━━ RECORDS SHOWN

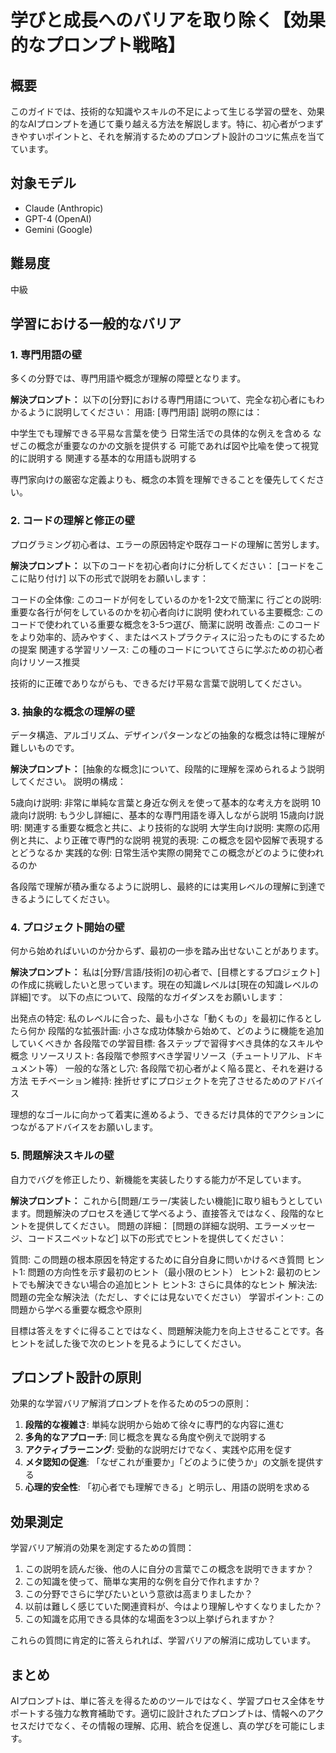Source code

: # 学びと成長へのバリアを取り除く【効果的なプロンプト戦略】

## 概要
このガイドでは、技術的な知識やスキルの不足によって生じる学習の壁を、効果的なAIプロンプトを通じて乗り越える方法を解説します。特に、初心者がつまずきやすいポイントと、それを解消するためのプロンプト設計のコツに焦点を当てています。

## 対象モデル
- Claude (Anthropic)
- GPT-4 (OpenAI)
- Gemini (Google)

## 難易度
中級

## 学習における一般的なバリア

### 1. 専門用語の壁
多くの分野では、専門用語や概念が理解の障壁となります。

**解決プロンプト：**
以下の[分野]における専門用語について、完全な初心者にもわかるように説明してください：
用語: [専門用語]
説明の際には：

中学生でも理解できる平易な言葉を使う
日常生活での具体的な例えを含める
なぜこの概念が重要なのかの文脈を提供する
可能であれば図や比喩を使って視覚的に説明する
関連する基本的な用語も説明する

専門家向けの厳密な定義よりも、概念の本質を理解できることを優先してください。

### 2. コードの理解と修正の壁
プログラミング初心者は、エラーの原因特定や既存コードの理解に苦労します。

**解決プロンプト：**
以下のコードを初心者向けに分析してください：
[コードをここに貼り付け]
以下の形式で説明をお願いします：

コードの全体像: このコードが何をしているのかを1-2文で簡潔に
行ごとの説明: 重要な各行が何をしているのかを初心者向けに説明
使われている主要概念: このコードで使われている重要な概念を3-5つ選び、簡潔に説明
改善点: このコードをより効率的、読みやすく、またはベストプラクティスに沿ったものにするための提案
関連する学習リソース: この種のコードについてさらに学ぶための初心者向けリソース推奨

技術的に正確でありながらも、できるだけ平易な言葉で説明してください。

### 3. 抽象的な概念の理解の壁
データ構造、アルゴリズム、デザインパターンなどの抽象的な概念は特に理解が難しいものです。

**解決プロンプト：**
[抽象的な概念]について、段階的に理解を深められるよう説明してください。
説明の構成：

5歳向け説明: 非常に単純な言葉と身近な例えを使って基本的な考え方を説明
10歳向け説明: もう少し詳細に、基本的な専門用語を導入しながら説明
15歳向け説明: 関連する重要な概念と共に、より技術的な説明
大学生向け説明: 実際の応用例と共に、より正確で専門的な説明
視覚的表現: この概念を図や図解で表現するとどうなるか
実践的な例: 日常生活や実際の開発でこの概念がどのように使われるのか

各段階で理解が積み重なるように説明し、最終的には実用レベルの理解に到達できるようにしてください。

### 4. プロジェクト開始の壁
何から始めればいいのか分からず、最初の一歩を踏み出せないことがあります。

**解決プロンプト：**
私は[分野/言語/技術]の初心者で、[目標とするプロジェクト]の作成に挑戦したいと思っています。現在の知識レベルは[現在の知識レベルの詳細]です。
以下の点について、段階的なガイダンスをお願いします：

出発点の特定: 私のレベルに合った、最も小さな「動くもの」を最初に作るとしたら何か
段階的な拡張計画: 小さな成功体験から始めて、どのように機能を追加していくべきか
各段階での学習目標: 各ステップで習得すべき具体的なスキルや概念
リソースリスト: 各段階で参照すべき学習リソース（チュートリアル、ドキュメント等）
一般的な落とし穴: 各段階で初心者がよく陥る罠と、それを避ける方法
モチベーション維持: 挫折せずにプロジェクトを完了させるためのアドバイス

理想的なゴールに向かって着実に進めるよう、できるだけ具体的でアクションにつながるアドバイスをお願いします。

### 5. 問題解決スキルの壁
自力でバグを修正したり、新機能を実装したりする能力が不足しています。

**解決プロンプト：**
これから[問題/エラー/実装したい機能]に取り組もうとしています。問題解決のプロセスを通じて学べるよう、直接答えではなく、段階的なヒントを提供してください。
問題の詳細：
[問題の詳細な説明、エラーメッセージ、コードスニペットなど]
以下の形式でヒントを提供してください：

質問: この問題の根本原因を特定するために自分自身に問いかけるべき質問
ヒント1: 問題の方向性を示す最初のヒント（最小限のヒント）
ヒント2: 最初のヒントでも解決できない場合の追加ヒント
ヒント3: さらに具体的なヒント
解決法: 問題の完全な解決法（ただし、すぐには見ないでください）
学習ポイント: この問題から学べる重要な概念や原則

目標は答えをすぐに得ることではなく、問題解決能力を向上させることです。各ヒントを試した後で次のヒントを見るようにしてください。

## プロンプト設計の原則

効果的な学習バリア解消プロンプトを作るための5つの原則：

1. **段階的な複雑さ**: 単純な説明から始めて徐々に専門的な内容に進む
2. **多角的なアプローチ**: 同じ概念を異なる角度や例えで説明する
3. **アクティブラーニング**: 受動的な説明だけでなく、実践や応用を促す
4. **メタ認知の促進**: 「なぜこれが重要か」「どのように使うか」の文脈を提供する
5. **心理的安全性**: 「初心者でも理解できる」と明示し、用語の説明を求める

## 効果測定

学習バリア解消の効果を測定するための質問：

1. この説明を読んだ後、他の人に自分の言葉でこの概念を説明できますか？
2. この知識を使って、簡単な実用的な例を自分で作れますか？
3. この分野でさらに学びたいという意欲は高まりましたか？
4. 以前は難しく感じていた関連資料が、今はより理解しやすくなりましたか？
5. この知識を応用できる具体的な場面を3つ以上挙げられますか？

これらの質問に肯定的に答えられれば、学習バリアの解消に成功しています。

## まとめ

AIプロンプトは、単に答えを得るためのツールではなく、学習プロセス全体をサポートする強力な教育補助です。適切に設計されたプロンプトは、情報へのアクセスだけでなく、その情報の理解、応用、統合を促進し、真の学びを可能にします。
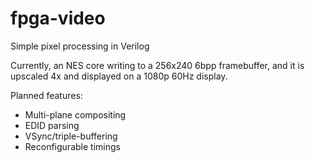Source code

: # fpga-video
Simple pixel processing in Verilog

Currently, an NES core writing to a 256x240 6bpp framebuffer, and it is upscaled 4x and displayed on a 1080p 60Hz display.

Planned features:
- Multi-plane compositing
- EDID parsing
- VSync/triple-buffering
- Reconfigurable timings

━━━━
━━ RECORDS SHOWN

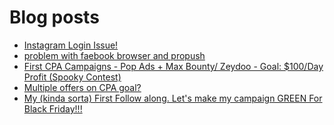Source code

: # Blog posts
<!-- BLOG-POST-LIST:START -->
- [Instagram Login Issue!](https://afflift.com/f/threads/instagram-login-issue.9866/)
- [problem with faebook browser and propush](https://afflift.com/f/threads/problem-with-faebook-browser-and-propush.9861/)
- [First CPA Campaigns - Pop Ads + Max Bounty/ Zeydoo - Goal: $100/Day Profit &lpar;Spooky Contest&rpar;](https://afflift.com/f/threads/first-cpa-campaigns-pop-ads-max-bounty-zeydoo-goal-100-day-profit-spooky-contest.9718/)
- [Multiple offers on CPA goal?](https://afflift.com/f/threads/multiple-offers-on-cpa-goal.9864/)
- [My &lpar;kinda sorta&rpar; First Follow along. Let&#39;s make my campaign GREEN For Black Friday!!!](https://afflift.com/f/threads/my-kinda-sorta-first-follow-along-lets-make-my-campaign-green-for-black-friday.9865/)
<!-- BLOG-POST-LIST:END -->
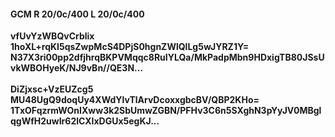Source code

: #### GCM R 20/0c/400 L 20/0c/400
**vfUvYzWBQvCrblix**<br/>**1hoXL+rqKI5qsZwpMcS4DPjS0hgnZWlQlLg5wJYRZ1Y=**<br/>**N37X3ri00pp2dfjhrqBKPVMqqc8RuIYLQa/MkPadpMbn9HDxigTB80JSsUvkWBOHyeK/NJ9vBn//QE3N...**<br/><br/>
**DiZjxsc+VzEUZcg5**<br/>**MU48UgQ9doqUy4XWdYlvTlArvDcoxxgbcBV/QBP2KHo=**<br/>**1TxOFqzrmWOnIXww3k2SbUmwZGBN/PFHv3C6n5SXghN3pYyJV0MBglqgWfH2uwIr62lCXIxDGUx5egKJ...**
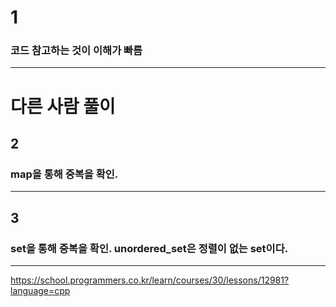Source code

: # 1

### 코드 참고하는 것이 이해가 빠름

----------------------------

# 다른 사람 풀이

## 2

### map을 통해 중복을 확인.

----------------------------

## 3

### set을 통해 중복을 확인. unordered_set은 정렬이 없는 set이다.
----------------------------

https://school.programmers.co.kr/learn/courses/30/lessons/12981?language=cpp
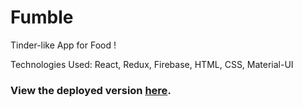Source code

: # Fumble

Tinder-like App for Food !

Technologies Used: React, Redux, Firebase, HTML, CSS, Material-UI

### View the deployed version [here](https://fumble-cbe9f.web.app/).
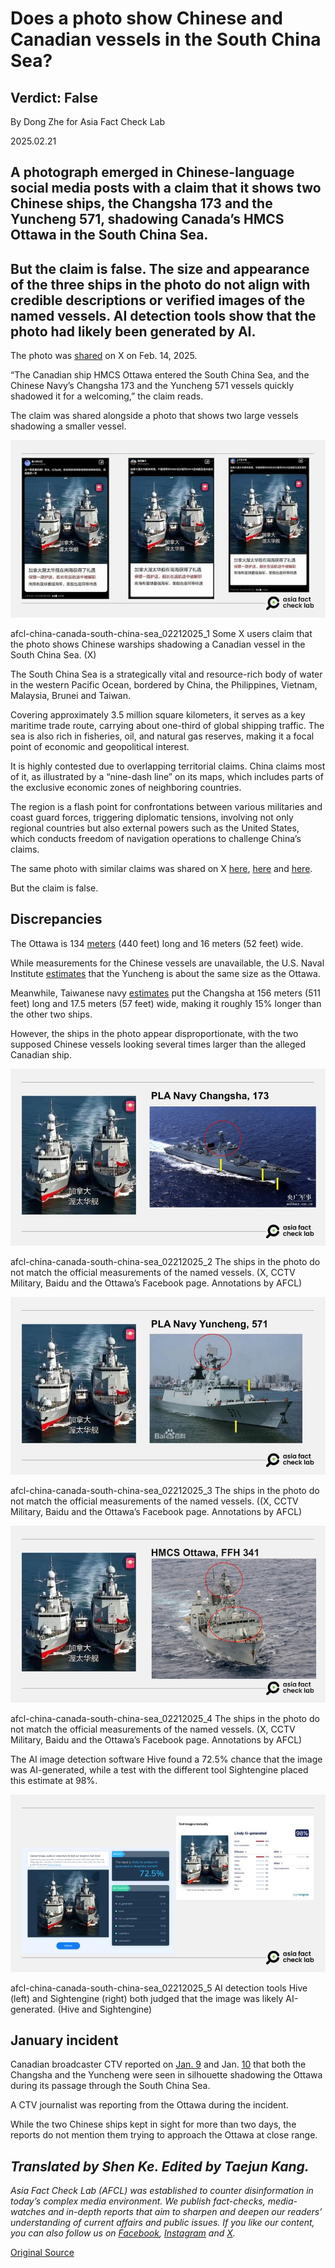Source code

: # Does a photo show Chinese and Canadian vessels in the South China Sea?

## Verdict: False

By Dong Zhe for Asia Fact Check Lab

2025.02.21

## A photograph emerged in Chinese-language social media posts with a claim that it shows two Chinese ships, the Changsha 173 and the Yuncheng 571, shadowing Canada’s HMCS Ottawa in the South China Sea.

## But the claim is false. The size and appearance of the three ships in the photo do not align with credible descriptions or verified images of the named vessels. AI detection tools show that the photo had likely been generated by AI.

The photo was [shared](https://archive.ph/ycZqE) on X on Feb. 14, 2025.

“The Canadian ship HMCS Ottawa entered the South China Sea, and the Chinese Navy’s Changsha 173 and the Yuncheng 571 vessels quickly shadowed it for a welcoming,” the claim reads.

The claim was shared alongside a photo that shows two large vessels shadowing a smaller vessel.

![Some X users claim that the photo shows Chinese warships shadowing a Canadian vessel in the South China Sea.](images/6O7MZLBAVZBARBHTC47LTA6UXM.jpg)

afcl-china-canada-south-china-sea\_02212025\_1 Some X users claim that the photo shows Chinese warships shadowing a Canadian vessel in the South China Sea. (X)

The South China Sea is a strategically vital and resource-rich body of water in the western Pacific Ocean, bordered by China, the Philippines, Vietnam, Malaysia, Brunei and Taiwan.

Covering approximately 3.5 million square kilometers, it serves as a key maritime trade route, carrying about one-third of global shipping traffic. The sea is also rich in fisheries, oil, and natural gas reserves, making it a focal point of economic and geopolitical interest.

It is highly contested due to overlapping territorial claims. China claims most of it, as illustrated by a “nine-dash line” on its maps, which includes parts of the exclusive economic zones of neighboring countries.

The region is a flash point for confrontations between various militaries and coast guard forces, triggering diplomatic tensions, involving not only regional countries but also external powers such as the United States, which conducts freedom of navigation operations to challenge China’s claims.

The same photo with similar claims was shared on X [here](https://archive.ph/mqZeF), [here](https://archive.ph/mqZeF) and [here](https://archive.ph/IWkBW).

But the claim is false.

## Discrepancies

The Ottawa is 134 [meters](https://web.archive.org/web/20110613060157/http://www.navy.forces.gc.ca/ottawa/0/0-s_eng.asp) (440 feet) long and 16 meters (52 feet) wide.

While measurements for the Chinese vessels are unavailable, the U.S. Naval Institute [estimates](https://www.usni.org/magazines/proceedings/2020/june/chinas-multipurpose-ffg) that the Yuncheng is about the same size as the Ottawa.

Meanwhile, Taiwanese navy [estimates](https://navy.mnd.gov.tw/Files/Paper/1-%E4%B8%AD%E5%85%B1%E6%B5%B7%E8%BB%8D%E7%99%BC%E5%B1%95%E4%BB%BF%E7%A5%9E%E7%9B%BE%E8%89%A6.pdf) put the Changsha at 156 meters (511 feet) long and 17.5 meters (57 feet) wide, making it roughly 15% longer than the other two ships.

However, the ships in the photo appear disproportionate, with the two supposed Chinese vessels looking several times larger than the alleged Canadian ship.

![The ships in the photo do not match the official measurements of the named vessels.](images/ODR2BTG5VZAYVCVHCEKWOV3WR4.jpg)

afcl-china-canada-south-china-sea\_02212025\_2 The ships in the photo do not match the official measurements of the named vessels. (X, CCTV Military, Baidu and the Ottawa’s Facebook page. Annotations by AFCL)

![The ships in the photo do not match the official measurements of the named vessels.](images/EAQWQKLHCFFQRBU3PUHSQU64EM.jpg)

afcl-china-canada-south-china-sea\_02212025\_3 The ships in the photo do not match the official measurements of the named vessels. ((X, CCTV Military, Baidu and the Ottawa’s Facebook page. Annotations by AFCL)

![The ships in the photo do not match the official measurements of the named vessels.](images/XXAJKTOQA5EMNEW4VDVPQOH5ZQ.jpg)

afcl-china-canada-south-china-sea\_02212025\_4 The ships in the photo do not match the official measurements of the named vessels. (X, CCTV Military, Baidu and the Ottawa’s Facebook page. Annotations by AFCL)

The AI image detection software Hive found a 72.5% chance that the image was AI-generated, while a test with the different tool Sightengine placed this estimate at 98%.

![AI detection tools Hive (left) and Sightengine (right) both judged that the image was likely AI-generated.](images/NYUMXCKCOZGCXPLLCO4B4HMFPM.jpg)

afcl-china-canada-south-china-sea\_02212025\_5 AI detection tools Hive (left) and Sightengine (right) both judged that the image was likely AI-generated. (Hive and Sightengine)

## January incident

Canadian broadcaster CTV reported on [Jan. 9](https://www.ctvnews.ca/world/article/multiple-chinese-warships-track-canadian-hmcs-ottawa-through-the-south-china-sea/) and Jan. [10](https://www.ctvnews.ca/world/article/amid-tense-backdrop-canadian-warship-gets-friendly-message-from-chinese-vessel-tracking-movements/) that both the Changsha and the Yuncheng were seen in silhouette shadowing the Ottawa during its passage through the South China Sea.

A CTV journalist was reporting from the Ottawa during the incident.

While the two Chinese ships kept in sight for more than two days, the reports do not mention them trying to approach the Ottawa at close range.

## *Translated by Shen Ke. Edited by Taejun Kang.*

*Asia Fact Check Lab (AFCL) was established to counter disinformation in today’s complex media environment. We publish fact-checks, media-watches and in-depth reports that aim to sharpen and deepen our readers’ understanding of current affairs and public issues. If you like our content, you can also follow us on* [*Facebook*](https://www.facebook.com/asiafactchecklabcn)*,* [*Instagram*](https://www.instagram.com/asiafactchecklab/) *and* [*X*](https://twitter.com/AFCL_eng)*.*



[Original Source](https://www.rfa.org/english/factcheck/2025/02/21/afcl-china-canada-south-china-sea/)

━━━━

#### TASK DESCRIPTION
Pick every line of the data that includes the string "judged".

#### SOLUTION TO THIS EXERCISE
![AI detection tools Hive (left) and Sightengine (right) both judged that the image was likely AI-generated.](images/NYUMXCKCOZGCXPLLCO4B4HMFPM.jpg)
afcl-china-canada-south-china-sea\_02212025\_5 AI detection tools Hive (left) and Sightengine (right) both judged that the image was likely AI-generated. (Hive and Sightengine)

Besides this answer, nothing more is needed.